[Python-Dev] Verification of SSL cert and hostname made easy

Nick Coghlan ncoghlan at gmail.com
Sat Nov 30 22:54:02 CET 2013

On 1 Dec 2013 04:32, "Christian Heimes" <christian at python.org> wrote:
> Hi,
> Larry has granted me a special pardon to add an outstanding fix for SSL,
> http://bugs.python.org/issue19509 . Right now most stdlib modules
> (ftplib, imaplib, nntplib, poplib, smtplib) neither support server name
> indication (SNI) nor check the subject name of the peer's certificate
> properly. The second issue is a major loop-hole because it allows
> man-in-the-middle attack despite CERT_REQUIRED.
> With CERT_REQUIRED OpenSSL verifies that the peer's certificate is
> directly or indirectly signed by a trusted root certification authority.

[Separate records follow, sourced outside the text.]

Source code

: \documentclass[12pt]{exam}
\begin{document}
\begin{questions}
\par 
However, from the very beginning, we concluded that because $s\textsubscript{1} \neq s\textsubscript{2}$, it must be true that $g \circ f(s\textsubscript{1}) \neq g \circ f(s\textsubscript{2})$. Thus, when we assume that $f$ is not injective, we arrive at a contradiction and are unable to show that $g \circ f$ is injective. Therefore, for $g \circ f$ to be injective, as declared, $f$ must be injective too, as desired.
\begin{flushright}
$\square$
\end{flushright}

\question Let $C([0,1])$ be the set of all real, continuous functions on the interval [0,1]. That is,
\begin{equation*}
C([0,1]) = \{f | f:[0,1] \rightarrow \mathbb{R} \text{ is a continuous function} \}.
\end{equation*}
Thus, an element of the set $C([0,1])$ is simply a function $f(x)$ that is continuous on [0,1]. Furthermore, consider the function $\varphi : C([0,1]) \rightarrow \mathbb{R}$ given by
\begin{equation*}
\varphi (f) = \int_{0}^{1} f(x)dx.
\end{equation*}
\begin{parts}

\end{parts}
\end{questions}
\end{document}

> With Python 3.4 the ssl module is able to use/load the system's trusted
> root certs on all major systems (Linux, Mac, BSD, Windows). On Linux and
> BSD it requires a properly configured system openssl to locate the root
> certs. This usually works out of the box. On Mac Apple's openssl build
> is able to use the keychain API of OSX. I have added code for Windows'
> system store.
> SSL socket code usually looks like this:
>   context = ssl.SSLContext(ssl.PROTOCOL_TLSv1)

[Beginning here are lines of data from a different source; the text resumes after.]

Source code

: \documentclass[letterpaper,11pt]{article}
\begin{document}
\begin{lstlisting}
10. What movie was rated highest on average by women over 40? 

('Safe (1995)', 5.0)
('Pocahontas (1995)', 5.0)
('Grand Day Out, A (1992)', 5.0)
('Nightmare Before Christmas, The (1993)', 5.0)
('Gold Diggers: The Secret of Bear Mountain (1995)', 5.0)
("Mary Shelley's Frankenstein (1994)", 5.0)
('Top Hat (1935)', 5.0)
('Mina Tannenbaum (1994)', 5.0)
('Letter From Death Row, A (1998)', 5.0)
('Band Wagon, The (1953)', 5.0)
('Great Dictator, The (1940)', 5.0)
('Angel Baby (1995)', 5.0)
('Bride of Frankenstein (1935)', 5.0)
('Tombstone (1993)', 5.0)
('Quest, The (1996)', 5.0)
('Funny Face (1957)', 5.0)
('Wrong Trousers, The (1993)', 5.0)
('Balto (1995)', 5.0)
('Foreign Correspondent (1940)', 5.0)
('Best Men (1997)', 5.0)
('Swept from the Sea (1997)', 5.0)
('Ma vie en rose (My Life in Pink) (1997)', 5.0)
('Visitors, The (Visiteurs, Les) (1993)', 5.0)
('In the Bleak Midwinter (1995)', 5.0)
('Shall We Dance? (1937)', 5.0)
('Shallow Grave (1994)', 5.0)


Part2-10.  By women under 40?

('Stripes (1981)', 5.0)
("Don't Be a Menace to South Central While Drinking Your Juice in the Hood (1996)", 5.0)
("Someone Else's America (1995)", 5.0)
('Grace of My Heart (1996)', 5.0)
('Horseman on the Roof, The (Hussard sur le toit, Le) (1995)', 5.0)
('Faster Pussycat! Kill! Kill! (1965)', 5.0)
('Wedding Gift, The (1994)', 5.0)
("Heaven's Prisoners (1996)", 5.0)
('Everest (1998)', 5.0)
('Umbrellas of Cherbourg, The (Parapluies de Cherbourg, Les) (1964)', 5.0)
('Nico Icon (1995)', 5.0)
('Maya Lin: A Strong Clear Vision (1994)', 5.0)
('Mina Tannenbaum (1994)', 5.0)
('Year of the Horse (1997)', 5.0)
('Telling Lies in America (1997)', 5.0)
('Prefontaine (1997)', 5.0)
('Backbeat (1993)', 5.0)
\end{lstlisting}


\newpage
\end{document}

>   context.verify_mode = ssl.CERT_REQUIRED
>   # new, by default it loads certs trusted for Purpose.SERVER_AUTH
>   context.load_default_certs()
>   sock = socket.create_connection(("example.net", 443))
>   sslsock = context.wrap_socket(sock)
> SSLContext.wrap_socket() wraps an ordinary socket into a SSLSocket. With
> verify_mode = CERT_REQUIRED OpenSSL ensures that the peer's SSL
> certificate is signed by a trusted root CA. In this example one very
> important step is missing. The peer may return *ANY* signed certificate
> for *ANY* hostname. These lines do NOT check that the certificate's
> information match "example.net". An attacker can use any arbitrary
> certificate (e.g. for "www.evil.net"), get it signed and abuse it for
> MitM attacks on "mail.python.org".
> http://docs.python.org/3/library/ssl.html#ssl.match_hostname must be
> used to verify the cert. It's easy to forget it...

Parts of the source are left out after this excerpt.